======== SOURCE DATA

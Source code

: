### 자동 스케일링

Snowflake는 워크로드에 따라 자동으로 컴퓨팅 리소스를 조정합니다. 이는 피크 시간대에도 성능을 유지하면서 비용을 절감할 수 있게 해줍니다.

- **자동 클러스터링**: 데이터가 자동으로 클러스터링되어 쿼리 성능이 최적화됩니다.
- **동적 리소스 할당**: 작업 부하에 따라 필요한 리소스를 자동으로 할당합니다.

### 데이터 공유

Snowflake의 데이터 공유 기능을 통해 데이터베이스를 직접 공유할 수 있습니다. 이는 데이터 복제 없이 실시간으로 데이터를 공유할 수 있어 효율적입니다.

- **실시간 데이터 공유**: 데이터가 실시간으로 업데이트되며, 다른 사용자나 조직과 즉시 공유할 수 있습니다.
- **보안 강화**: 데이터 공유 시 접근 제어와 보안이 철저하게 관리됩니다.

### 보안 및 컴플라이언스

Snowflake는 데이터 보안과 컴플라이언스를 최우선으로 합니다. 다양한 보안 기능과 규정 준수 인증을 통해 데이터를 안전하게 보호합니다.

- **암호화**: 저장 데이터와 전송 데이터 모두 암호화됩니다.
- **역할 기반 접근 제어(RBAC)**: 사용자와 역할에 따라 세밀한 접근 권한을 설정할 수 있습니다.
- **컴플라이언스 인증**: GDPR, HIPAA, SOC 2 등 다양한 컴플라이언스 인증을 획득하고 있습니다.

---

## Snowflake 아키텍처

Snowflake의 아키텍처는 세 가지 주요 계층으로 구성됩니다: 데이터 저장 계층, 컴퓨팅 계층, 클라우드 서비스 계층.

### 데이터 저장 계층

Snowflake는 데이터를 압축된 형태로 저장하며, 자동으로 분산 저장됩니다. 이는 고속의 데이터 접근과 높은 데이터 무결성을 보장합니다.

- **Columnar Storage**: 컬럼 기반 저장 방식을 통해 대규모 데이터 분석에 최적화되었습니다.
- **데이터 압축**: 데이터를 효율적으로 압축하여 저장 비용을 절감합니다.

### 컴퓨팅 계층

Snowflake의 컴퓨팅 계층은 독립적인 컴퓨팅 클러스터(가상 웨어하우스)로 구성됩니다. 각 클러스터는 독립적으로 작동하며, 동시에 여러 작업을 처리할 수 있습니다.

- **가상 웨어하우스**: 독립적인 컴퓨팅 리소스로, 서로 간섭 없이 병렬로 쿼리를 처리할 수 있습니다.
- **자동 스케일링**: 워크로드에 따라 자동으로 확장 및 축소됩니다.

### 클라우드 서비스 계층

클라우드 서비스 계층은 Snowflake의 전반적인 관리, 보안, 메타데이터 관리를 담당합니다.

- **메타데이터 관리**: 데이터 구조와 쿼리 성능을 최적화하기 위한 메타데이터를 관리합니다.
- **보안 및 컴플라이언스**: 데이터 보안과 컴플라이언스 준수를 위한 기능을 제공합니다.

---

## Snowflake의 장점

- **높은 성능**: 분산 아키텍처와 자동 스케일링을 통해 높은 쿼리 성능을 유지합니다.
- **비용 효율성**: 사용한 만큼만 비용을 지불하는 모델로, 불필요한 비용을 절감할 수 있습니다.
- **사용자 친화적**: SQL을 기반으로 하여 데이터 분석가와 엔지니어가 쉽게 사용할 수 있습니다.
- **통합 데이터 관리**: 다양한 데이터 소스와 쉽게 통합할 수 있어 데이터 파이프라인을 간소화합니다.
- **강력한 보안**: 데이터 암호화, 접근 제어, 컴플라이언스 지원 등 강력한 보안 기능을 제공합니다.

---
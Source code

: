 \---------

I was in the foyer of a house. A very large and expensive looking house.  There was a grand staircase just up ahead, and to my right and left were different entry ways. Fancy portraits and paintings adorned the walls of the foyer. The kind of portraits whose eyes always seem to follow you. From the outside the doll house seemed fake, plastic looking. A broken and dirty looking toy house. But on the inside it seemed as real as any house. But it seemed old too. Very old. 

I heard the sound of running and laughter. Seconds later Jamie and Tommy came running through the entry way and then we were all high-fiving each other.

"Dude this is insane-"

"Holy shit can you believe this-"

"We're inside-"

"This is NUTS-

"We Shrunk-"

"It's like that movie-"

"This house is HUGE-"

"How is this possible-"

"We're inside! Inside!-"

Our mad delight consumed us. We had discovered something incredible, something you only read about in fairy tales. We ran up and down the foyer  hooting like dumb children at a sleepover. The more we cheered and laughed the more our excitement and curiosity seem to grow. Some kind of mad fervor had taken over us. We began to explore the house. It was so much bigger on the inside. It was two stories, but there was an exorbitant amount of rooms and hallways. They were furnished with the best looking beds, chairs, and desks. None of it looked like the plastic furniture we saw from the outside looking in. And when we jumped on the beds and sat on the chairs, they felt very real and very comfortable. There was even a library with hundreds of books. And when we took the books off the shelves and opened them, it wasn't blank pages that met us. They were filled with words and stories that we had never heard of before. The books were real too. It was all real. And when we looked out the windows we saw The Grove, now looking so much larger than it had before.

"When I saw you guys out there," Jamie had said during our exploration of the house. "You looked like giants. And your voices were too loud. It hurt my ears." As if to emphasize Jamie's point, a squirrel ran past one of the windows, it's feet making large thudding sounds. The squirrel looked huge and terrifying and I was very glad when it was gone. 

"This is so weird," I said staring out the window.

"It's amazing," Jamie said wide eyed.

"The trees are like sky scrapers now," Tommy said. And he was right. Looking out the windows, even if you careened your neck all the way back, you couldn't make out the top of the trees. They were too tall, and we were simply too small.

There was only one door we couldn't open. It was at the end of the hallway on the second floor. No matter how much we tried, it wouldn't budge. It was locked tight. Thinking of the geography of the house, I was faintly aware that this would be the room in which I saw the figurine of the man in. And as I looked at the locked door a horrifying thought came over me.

================

TASK DETAILS => Copy the lines above exactly, beginning at the line that has "Snowflake는 워크로드에 따라" and stopping after the line that has "Snowflake는 데이터를 압축된", and omit the rest.

SOLVED PROBLEM =>
Snowflake는 워크로드에 따라 자동으로 컴퓨팅 리소스를 조정합니다. 이는 피크 시간대에도 성능을 유지하면서 비용을 절감할 수 있게 해줍니다.

- **자동 클러스터링**: 데이터가 자동으로 클러스터링되어 쿼리 성능이 최적화됩니다.
- **동적 리소스 할당**: 작업 부하에 따라 필요한 리소스를 자동으로 할당합니다.

### 데이터 공유

Snowflake의 데이터 공유 기능을 통해 데이터베이스를 직접 공유할 수 있습니다. 이는 데이터 복제 없이 실시간으로 데이터를 공유할 수 있어 효율적입니다.

- **실시간 데이터 공유**: 데이터가 실시간으로 업데이트되며, 다른 사용자나 조직과 즉시 공유할 수 있습니다.
- **보안 강화**: 데이터 공유 시 접근 제어와 보안이 철저하게 관리됩니다.

### 보안 및 컴플라이언스

Snowflake는 데이터 보안과 컴플라이언스를 최우선으로 합니다. 다양한 보안 기능과 규정 준수 인증을 통해 데이터를 안전하게 보호합니다.

- **암호화**: 저장 데이터와 전송 데이터 모두 암호화됩니다.
- **역할 기반 접근 제어(RBAC)**: 사용자와 역할에 따라 세밀한 접근 권한을 설정할 수 있습니다.
- **컴플라이언스 인증**: GDPR, HIPAA, SOC 2 등 다양한 컴플라이언스 인증을 획득하고 있습니다.

---

## Snowflake 아키텍처

Snowflake의 아키텍처는 세 가지 주요 계층으로 구성됩니다: 데이터 저장 계층, 컴퓨팅 계층, 클라우드 서비스 계층.

### 데이터 저장 계층

Snowflake는 데이터를 압축된 형태로 저장하며, 자동으로 분산 저장됩니다. 이는 고속의 데이터 접근과 높은 데이터 무결성을 보장합니다.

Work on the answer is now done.